Task description: Each record must be printed again exactly as it appears.
Start of Information shown
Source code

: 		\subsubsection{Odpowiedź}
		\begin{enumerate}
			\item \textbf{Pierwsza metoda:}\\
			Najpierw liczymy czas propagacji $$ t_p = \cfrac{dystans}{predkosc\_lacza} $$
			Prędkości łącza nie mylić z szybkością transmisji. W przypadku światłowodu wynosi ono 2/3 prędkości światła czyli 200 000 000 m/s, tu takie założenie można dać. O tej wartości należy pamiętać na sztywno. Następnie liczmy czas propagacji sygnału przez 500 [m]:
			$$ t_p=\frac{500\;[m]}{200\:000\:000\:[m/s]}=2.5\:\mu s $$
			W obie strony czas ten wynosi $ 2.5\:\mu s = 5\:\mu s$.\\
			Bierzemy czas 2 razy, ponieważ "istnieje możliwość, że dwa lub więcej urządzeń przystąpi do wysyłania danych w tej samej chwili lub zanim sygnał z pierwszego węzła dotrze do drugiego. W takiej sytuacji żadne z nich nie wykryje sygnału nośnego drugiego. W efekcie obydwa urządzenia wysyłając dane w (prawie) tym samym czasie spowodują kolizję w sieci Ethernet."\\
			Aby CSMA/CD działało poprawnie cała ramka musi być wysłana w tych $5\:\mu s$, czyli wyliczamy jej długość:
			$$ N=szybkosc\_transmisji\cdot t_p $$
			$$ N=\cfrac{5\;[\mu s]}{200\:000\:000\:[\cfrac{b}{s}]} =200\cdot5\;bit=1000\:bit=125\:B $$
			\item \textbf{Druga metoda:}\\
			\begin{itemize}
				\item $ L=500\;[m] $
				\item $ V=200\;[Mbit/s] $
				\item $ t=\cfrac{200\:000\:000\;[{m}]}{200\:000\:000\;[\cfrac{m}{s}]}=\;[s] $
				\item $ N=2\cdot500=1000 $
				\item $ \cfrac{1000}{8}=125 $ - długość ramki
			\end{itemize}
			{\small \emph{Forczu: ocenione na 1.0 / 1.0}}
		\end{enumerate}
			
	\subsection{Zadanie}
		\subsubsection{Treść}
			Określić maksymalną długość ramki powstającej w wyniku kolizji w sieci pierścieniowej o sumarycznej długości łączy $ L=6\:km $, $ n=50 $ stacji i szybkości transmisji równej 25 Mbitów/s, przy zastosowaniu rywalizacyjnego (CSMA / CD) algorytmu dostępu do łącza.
End of Information shown
Problem solution:
Source code

: 		\subsubsection{Odpowiedź}
		\begin{enumerate}
			\item \textbf{Pierwsza metoda:}\\
			Najpierw liczymy czas propagacji $$ t_p = \cfrac{dystans}{predkosc\_lacza} $$
			Prędkości łącza nie mylić z szybkością transmisji. W przypadku światłowodu wynosi ono 2/3 prędkości światła czyli 200 000 000 m/s, tu takie założenie można dać. O tej wartości należy pamiętać na sztywno. Następnie liczmy czas propagacji sygnału przez 500 [m]:
			$$ t_p=\frac{500\;[m]}{200\:000\:000\:[m/s]}=2.5\:\mu s $$
			W obie strony czas ten wynosi $ 2.5\:\mu s = 5\:\mu s$.\\
			Bierzemy czas 2 razy, ponieważ "istnieje możliwość, że dwa lub więcej urządzeń przystąpi do wysyłania danych w tej samej chwili lub zanim sygnał z pierwszego węzła dotrze do drugiego. W takiej sytuacji żadne z nich nie wykryje sygnału nośnego drugiego. W efekcie obydwa urządzenia wysyłając dane w (prawie) tym samym czasie spowodują kolizję w sieci Ethernet."\\
			Aby CSMA/CD działało poprawnie cała ramka musi być wysłana w tych $5\:\mu s$, czyli wyliczamy jej długość:
			$$ N=szybkosc\_transmisji\cdot t_p $$
			$$ N=\cfrac{5\;[\mu s]}{200\:000\:000\:[\cfrac{b}{s}]} =200\cdot5\;bit=1000\:bit=125\:B $$
			\item \textbf{Druga metoda:}\\
			\begin{itemize}
				\item $ L=500\;[m] $
				\item $ V=200\;[Mbit/s] $
				\item $ t=\cfrac{200\:000\:000\;[{m}]}{200\:000\:000\;[\cfrac{m}{s}]}=\;[s] $
				\item $ N=2\cdot500=1000 $
				\item $ \cfrac{1000}{8}=125 $ - długość ramki
			\end{itemize}
			{\small \emph{Forczu: ocenione na 1.0 / 1.0}}
		\end{enumerate}
			
	\subsection{Zadanie}
		\subsubsection{Treść}
			Określić maksymalną długość ramki powstającej w wyniku kolizji w sieci pierścieniowej o sumarycznej długości łączy $ L=6\:km $, $ n=50 $ stacji i szybkości transmisji równej 25 Mbitów/s, przy zastosowaniu rywalizacyjnego (CSMA / CD) algorytmu dostępu do łącza.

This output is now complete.